Shuffling words around manually is the lazy person’s way to recycle content. Yes, it might pass muster with the engines’ duplicate content filters, but doing this adds zero value to the reader.

Here are some better ways to approach the problem:

1. Revisit the topic

Tech and marketing/tech are fast-moving, and even evergreen-style articles can become obsolete very quickly. If you’ve cultivated a good stable of reliable industry sources, revisiting topics with the latest news in mind can result in a brand-new article that adds lots of value without extensive added editorial effort.

2. Deconstruct and rebuild

“Deconstruct” simply means reverse-engineering a given editorial product (usually creating an outline from the complete master draft), reducing it to its intellectual foundations and rebuilding it from scratch. This process not only forces you to use different words; you may wind up creating a better article that’s both broader and deeper.

3. Incorporate other voices

ay you’ve written a great article backed up by great data. Publish it, but don’t stop there: open it up to third parties whose views may or may not support your thesis by using the article as an invitation to comment. While you might not always be pleased by the feedback you’ll receive, recycling content in this way can provide you a way to “own” a given topic, if, that is, you’ve made a sincere effort to serve as a conversational moderator and not simply a partisan.

4. Rewrite with insight

If you must rewrite something, don’t just shuffle the words around, renumber your bullet list, and search/replace the adjectives. Instead, use a different editorial voice. Also, look for points the original author made that he or she might have hurried over that could benefit from more in-depth discussion. Similarly, eliminate and replace any laborious prose committed by the author with words that carry the point with less verbiage. Spice it up and make it better.

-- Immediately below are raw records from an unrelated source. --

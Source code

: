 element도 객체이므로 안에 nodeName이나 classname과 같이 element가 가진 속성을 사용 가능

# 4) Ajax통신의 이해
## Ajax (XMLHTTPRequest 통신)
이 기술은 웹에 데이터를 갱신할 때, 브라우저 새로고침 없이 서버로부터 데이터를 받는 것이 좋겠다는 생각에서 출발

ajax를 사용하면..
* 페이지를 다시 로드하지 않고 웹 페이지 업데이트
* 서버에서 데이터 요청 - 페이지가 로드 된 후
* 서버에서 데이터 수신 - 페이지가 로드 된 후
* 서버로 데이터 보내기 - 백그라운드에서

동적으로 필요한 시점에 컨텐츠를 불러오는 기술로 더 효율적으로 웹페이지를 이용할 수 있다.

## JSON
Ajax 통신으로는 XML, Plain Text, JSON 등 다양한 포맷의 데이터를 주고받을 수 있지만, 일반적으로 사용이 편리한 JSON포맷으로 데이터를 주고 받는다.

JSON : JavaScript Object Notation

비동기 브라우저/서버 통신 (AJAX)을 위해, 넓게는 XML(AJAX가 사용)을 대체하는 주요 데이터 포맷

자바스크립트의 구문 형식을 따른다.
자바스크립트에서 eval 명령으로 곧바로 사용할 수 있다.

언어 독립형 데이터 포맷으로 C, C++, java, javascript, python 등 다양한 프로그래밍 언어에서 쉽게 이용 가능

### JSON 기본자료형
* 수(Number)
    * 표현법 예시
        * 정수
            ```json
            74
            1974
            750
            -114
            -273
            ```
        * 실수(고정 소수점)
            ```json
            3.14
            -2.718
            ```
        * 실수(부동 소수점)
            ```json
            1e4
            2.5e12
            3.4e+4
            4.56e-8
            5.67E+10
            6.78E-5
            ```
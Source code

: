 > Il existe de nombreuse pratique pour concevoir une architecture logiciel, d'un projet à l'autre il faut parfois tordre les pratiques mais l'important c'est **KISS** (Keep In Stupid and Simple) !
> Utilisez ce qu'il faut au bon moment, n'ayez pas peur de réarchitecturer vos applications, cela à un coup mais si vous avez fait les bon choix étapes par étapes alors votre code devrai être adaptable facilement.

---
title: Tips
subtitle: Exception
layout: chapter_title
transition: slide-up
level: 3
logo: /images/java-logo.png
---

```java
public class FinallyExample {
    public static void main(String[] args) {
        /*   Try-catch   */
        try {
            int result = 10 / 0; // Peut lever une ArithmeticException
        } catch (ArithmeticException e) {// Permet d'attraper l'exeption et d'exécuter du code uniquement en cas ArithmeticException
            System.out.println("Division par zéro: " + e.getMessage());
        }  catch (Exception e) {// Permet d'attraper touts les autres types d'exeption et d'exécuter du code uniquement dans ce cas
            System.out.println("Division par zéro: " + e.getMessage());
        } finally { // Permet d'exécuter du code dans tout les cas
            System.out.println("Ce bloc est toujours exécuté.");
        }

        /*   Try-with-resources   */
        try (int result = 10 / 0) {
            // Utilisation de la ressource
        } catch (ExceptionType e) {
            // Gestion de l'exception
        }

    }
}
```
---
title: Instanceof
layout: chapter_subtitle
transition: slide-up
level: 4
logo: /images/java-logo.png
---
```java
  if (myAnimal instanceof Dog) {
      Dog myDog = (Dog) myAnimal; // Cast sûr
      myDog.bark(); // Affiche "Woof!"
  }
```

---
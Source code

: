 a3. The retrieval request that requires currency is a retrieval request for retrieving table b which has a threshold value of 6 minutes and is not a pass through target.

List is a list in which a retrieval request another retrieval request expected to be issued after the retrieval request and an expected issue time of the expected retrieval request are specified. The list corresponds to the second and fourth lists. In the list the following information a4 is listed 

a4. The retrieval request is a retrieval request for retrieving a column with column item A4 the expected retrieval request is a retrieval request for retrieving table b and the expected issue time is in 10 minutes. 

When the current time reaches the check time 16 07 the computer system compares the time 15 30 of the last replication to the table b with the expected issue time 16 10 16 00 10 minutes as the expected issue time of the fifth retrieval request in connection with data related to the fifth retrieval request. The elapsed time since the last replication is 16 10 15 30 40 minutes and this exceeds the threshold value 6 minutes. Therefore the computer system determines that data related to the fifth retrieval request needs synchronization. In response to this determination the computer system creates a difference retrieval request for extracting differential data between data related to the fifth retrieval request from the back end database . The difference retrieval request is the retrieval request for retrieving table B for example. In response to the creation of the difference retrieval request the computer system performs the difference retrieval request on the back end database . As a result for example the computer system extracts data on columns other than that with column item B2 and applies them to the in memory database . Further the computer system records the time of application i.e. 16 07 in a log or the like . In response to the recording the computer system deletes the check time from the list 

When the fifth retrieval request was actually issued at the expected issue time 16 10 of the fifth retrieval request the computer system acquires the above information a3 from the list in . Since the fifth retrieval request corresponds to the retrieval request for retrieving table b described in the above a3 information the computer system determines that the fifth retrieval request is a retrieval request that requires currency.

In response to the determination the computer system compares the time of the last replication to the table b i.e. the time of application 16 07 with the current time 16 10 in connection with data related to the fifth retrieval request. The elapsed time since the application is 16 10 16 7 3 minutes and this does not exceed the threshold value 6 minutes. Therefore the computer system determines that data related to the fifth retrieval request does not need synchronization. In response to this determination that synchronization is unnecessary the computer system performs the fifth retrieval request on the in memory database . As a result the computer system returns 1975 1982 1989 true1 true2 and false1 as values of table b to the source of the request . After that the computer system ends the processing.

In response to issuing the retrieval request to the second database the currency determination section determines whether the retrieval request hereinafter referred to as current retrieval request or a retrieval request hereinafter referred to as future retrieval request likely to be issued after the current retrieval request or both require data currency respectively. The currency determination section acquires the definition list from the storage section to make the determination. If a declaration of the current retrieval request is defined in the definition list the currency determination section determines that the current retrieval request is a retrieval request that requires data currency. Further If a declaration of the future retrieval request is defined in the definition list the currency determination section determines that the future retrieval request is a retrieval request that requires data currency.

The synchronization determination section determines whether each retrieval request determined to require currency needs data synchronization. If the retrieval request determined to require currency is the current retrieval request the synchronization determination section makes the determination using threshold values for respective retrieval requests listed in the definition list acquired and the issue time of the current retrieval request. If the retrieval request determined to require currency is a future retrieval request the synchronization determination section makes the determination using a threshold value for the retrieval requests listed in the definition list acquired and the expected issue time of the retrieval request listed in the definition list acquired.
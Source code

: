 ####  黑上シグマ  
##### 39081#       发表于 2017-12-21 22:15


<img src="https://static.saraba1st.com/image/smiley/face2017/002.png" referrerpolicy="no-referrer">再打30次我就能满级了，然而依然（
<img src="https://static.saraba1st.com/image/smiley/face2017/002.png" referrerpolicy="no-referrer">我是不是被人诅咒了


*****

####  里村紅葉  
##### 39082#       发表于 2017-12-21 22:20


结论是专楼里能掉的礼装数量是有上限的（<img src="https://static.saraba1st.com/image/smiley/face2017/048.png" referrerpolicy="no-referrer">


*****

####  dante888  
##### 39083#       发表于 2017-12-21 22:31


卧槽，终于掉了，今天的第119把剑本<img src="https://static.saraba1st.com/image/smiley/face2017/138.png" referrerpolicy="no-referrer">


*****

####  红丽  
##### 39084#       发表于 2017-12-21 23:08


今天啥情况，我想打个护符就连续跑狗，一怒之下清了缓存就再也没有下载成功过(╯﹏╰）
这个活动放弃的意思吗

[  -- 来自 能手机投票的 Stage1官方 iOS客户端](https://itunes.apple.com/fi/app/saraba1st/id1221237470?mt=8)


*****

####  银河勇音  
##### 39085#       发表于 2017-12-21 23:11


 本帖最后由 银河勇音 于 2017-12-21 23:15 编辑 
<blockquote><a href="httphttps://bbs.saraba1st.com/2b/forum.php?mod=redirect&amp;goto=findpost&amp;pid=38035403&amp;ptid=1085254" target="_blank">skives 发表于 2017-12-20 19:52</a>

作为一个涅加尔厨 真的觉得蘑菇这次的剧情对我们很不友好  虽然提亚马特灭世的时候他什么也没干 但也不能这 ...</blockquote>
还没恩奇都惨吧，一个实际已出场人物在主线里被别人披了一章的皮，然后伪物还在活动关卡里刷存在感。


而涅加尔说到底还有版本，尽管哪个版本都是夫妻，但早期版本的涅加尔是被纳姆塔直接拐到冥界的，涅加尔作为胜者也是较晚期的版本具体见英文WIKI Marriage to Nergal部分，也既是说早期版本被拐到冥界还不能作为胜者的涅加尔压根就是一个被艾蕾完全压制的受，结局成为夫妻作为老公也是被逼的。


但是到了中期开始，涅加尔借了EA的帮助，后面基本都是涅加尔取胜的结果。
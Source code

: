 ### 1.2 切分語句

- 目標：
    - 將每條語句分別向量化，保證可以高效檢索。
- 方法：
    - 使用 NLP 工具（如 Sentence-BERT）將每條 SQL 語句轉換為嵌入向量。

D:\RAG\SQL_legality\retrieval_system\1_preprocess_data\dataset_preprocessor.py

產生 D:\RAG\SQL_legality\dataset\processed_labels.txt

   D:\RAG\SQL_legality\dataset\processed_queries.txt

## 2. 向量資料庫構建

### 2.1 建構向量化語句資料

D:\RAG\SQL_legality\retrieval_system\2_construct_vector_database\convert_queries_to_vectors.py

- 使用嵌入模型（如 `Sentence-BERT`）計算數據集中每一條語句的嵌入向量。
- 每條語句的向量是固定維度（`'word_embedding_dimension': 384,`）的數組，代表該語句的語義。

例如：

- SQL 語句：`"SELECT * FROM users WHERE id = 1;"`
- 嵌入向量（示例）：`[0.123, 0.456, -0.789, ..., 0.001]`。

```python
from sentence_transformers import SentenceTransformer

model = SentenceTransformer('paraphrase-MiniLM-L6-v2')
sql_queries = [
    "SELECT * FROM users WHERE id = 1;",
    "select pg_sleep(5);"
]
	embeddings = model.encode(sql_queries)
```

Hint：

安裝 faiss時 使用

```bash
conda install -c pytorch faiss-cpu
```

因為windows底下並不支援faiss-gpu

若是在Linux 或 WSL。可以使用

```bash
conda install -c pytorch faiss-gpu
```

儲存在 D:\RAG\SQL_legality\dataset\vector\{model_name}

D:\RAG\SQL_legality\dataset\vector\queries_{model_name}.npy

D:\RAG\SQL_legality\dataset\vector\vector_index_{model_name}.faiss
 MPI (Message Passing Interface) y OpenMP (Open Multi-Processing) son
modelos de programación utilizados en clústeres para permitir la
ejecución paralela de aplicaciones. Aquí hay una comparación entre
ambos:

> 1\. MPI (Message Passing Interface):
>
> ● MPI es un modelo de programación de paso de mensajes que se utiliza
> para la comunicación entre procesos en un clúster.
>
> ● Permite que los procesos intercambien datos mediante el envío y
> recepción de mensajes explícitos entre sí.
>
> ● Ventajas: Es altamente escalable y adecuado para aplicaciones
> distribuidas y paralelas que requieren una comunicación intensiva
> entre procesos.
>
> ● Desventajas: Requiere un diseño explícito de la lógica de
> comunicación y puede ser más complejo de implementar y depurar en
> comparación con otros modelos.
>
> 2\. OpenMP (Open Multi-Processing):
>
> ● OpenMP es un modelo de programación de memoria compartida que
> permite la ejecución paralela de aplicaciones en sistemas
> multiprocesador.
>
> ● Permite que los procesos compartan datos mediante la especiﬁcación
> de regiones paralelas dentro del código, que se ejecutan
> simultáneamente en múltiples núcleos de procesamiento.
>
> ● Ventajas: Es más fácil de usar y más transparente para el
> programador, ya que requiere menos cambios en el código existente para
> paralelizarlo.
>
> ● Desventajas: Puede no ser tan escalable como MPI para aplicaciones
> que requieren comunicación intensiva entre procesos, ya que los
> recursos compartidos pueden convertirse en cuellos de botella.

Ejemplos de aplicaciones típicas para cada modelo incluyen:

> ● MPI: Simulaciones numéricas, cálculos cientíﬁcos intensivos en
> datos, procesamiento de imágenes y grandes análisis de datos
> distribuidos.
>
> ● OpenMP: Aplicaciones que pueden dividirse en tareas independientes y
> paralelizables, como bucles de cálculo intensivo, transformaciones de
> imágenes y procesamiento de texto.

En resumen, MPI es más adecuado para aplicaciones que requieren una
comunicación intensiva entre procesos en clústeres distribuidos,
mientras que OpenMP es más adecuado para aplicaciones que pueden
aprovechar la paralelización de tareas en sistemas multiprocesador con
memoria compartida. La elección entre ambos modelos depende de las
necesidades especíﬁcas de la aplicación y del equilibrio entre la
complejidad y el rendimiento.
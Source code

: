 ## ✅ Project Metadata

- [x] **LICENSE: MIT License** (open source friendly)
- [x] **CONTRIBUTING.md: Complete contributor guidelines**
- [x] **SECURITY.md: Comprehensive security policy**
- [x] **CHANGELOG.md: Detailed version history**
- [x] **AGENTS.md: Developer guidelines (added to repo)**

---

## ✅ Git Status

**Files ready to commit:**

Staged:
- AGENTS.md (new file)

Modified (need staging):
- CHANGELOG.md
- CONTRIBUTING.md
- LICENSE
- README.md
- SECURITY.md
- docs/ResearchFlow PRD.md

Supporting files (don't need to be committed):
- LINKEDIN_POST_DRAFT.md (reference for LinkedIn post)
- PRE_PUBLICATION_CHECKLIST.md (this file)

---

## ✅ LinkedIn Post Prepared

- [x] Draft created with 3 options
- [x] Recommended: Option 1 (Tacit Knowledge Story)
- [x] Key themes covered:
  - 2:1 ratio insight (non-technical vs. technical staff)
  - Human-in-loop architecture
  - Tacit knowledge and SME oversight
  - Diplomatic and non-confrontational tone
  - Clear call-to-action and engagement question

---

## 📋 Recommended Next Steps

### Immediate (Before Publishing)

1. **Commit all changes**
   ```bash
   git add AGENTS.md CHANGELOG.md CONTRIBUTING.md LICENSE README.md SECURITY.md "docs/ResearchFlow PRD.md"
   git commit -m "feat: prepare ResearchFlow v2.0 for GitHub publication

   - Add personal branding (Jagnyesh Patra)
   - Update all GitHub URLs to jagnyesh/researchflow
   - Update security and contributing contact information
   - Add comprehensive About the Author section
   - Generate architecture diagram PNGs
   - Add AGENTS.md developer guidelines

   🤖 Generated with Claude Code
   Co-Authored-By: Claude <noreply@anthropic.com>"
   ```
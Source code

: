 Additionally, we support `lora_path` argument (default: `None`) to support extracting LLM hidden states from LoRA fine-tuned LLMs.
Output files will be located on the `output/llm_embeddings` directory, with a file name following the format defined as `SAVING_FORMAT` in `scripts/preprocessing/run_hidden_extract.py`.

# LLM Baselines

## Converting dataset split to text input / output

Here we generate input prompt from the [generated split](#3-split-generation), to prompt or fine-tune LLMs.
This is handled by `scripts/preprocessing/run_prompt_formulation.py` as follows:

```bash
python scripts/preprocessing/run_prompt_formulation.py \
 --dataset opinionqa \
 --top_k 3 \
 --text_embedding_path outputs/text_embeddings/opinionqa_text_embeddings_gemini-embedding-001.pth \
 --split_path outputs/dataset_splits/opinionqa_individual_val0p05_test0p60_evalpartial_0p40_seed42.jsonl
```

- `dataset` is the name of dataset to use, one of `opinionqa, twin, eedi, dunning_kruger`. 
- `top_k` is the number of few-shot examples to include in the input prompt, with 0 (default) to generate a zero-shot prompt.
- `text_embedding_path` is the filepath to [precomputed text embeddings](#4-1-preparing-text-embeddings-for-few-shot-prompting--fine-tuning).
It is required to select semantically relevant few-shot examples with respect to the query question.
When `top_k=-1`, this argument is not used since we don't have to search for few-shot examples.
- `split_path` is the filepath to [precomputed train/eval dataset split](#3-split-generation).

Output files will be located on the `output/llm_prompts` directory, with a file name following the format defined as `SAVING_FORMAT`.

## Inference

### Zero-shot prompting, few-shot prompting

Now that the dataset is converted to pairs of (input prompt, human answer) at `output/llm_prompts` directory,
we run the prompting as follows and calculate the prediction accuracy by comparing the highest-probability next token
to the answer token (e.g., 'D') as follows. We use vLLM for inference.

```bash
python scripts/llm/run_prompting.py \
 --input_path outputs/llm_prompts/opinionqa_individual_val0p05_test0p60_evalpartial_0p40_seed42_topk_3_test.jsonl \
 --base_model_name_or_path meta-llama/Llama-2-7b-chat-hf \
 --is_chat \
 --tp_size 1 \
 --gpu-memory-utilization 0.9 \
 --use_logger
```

5. Make the new article native to a different platform

SlideShares, PDFs, eBooks, and podcast/video scripts can present viable additional containers for your content. While you’ll usually have to edit the original article to accord with the particular requirements of these platforms, such intelligent recycling can work very well and carries virtually no risk of alienating either search engine or human reader. LinkedIn’s Publisher platform is another service worth investigating; I covered it in a prior ClickZ column.

Just like paper, plastic and metal, the recycled content should bear little resemblance to the original, but the raw materials are preserved.

*Homepage image via Shutterstock.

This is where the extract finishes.